Having recently built my own cellar, I have been often disappointed by wines I have not tried before buying. Even from those whose palates I have learned to trust, I find that I still learn with every busted bottle how to interpret their vocabulary. I would also note that Burgundy vintages taste really different from each other, e.g. I find 2013 to be very lean/acidic – I would not buy a vertical if you did were not required to… I would buy the vintages that demonstrate characteristics you appreciate more than others (some love 2013 and describe it differently than me… “classical” they say!"… I like 2015 while some others do not “roasted” they say!). If you want to educate yourself on how different vintages can taste different, that would a different/fun exercise.

I bought 2 bottles each of 2013 through 2018 and then I started thinking about it and started this thread.

I think I should have bought 4 to 6 of the 2014 (the one I tasted and loved) and then a few others from various years after doing more research. But I don’t have enough experience to know if I like some years better than others, and most of the better Burgundy bottles that I have bought I haven’t even tried yet as it bothers me to pop something that everybody thinks needs 5 to 10 more years at a minimum.

I personally would never buy just 1 bottle of anything affordable that I’m truly interested in trying and have reason to believe I might like. To me that’s like trying to decide if I want to buy a painting based on seeing a piece of it through a peephole. I might end up not buying the painting, but I want to see it in its entirety and from all angles before I decide.

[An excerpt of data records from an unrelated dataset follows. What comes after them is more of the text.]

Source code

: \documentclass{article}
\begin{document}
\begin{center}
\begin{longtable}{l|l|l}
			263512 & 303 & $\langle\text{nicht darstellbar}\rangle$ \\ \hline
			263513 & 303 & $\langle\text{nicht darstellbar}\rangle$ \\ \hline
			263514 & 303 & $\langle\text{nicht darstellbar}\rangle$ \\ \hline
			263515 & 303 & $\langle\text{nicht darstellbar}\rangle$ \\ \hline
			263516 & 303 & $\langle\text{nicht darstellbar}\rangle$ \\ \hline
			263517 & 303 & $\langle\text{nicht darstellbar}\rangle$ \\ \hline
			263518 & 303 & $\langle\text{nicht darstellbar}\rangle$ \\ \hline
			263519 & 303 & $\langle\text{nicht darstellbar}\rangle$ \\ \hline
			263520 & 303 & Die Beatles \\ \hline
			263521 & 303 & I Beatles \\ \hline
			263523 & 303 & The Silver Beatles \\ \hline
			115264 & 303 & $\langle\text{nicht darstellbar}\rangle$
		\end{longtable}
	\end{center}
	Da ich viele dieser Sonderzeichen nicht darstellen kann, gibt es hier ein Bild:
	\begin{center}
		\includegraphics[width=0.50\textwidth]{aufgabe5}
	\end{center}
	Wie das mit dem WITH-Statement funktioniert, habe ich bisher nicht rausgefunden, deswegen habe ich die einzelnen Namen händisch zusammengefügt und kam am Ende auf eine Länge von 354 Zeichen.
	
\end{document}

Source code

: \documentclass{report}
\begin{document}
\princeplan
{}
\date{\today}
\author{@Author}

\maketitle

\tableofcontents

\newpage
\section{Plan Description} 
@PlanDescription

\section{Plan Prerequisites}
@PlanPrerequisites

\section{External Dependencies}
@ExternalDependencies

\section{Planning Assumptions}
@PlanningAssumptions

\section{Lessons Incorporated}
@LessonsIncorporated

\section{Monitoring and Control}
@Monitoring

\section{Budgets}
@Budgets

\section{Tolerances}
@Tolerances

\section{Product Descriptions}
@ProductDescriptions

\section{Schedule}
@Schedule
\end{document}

If it’s truly a flyer, something I don’t know at all, quite expensive, or if I have reason to believe I might NOT like it, then perhaps I might buy a singleton. It doesn’t happen to me much anymore, though I certainly bought mixed cases of singles when I was first starting out. Now, it’s not very interesting to me from either an intellectual or hedonistic perspective. Unlike some others, I don’t very often find I’m stuck with wine I don’t like. I might like other wines better, but that’s okay - if you only bought your very favorite, you’d have a pretty dull cellar.